▸ How to complete this task: Among the entries below, find the lines that hold the word "details" and report them.

● ● ●

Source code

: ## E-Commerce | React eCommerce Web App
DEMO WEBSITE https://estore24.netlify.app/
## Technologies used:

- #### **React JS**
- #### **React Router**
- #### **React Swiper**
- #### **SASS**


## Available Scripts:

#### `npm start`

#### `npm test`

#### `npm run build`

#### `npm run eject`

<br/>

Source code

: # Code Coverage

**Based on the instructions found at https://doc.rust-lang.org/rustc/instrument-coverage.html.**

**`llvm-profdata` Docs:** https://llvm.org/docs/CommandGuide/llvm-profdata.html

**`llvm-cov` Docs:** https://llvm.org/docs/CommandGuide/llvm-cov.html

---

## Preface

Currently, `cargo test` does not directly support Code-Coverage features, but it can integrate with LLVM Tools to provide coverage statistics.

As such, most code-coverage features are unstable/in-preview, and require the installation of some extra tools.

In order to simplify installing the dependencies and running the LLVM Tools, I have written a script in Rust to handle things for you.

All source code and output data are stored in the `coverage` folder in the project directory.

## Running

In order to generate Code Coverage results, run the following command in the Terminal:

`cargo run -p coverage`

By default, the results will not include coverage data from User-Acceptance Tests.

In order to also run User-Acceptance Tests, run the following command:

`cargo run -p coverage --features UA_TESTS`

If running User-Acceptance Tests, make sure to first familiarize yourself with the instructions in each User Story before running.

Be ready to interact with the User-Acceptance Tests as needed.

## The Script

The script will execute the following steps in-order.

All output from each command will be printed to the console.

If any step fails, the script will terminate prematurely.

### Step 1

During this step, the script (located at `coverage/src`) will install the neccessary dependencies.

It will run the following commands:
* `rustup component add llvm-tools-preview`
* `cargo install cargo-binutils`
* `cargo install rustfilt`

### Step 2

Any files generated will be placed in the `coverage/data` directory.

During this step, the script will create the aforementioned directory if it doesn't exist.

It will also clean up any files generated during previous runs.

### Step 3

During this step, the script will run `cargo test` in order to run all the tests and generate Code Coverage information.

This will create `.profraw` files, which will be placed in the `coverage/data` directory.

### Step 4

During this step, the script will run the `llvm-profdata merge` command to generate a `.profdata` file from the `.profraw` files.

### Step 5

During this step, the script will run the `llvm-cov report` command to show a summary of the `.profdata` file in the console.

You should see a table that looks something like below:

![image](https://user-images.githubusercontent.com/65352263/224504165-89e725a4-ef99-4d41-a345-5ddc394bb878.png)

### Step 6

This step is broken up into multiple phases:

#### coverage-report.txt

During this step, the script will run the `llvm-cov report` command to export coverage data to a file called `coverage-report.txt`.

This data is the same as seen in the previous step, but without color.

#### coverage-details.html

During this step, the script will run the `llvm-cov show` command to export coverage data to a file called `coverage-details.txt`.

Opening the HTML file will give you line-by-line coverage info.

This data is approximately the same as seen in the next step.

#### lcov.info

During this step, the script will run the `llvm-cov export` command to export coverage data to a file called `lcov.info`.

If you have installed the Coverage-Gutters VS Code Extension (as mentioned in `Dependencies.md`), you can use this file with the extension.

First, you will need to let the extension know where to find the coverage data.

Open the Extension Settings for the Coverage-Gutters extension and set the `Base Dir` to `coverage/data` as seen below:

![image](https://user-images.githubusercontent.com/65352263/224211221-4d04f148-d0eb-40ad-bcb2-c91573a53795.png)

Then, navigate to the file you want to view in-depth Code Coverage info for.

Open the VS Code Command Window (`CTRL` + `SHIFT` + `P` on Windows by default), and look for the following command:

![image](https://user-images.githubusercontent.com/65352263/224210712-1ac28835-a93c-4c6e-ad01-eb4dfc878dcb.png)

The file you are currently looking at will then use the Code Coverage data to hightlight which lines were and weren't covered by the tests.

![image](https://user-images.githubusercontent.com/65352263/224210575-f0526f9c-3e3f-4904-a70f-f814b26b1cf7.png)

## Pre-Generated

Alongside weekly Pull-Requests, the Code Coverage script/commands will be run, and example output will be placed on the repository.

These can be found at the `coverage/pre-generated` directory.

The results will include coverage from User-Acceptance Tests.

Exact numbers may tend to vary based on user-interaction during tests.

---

● ● ●

▸ Answer section:
#### coverage-details.html
During this step, the script will run the `llvm-cov show` command to export coverage data to a file called `coverage-details.txt`.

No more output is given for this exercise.